Aim: Despite the growing number of disease-associated extracellular vesicle (EV) biomarkers being identified, the translation of EV diagnostics into routine clinical laboratory tests remains limited. The main challenge lies in the lack of simple, rapid, reproducible and high-throughput EV isolation and downstream analysis methods that can be easily integrated into clinical laboratory workflows. In this study, we evaluated a high-throughput bead-based immunoaffinity system (EXO-NET®) that captures a highly enriched subpopulation of EVs.
Methods: EVs were manually isolated from 500 µl of human pooled plasma using EXO-NET and compared with three other commercial EV isolation kits. EVs were characterized according to MISEV guidelines.
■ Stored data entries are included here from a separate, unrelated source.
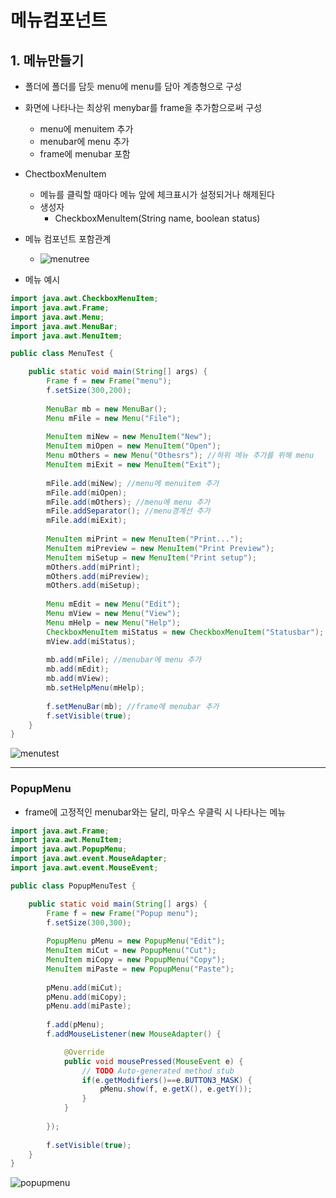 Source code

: # 메뉴컴포넌트
## 1. 메뉴만들기
- 폴더에 폴더를 담듯 menu에 menu를 담아 계층형으로 구성
- 화면에 나타나는 최상위 menybar를 frame을 추가함으로써 구성
  - menu에 menuitem 추가
  - menubar에 menu 추가
  - frame에 menubar 포함
- ChectboxMenuItem
  - 메뉴를 클릭할 때마다 메뉴 앞에 체크표시가 설정되거나 해제된다
  - 생성자
    - CheckboxMenuItem(String name, boolean status)
- 메뉴 컴포넌트 포함관계   
  - ![menutree](https://user-images.githubusercontent.com/99188096/161675461-34c98802-1ee0-4ddd-a126-f0d55203d662.PNG)   

- 메뉴 예시   

```java
import java.awt.CheckboxMenuItem;
import java.awt.Frame;
import java.awt.Menu;
import java.awt.MenuBar;
import java.awt.MenuItem;

public class MenuTest {

	public static void main(String[] args) {
		Frame f = new Frame("menu");
		f.setSize(300,200);
		
		MenuBar mb = new MenuBar();
		Menu mFile = new Menu("File");
		
		MenuItem miNew = new MenuItem("New");
		MenuItem miOpen = new MenuItem("Open");
		Menu mOthers = new Menu("Othesrs"); //하위 메뉴 추가를 위해 menu
		MenuItem miExit = new MenuItem("Exit");
		
		mFile.add(miNew); //menu에 menuitem 추가
		mFile.add(miOpen);
		mFile.add(mOthers); //menu에 menu 추가
		mFile.addSeparator(); //menu경계선 추가
		mFile.add(miExit);
		
		MenuItem miPrint = new MenuItem("Print...");
		MenuItem miPreview = new MenuItem("Print Preview");
		MenuItem miSetup = new MenuItem("Print setup");
		mOthers.add(miPrint);
		mOthers.add(miPreview);
		mOthers.add(miSetup);
		
		Menu mEdit = new Menu("Edit");
		Menu mView = new Menu("View");
		Menu mHelp = new Menu("Help");
		CheckboxMenuItem miStatus = new CheckboxMenuItem("Statusbar");
		mView.add(miStatus);
		
		mb.add(mFile); //menubar에 menu 추가
		mb.add(mEdit);
		mb.add(mView);
		mb.setHelpMenu(mHelp);
		
		f.setMenuBar(mb); //frame에 menubar 추가
		f.setVisible(true);
	}
}

```
![menutest](https://user-images.githubusercontent.com/99188096/161676297-97e79de9-4d8d-4460-b5c5-2d7b0ae29b35.png)   

***
### PopupMenu
- frame에 고정적인 menubar와는 달리, 마우스 우클릭 시 나타나는 메뉴   

```java
import java.awt.Frame;
import java.awt.MenuItem;
import java.awt.PopupMenu;
import java.awt.event.MouseAdapter;
import java.awt.event.MouseEvent;

public class PopupMenuTest {

	public static void main(String[] args) {
		Frame f = new Frame("Popup menu");
		f.setSize(300,300);
		
		PopupMenu pMenu = new PopupMenu("Edit");
		MenuItem miCut = new PopupMenu("Cut");
		MenuItem miCopy = new PopupMenu("Copy");
		MenuItem miPaste = new PopupMenu("Paste");
		
		pMenu.add(miCut);
		pMenu.add(miCopy);
		pMenu.add(miPaste);
		
		f.add(pMenu);
		f.addMouseListener(new MouseAdapter() {

			@Override
			public void mousePressed(MouseEvent e) {
				// TODO Auto-generated method stub
				if(e.getModifiers()==e.BUTTON3_MASK) {
					pMenu.show(f, e.getX(), e.getY());
				}
			}
			
		});
		
		f.setVisible(true);
	}
}
```
![popupmenu](https://user-images.githubusercontent.com/99188096/161677259-ef1d695a-9727-4400-96e5-98c036649963.png)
High-throughput EV isolation was performed on two automated systems, Maxwell® and KingFisher®, with RNA extraction carried out using manual ReliaPrep™ RNA Miniprep Systems or Maxwell® RSC miRNA Plasma and Serum Kit for downstream analysis.
Results: RT-qPCR analysis established that expression levels of miR-21, miR-16, and let-7a were similar between the Maxwell system and the manual protocol using the ReliaPrep RNA isolation kit. The fully-automated Maxwell miRNA kit significantly improved the yield and recovery by 7-9 cycles, corresponding to an increase of ≥100 times compared to the manual protocol. Comparable expression of miR-21 and miR-16 was observed between the Maxwell and KingFisher systems.
Conclusions: The combination of high-throughput EV isolation using EXO-NET and the Maxwell high-throughput miRNA kit represents the first fully-automated high-throughput system for rapid, efficient and scalable enrichment of EVs. This approach holds great promise for facilitating the integration of EV diagnostics into routine clinical practice.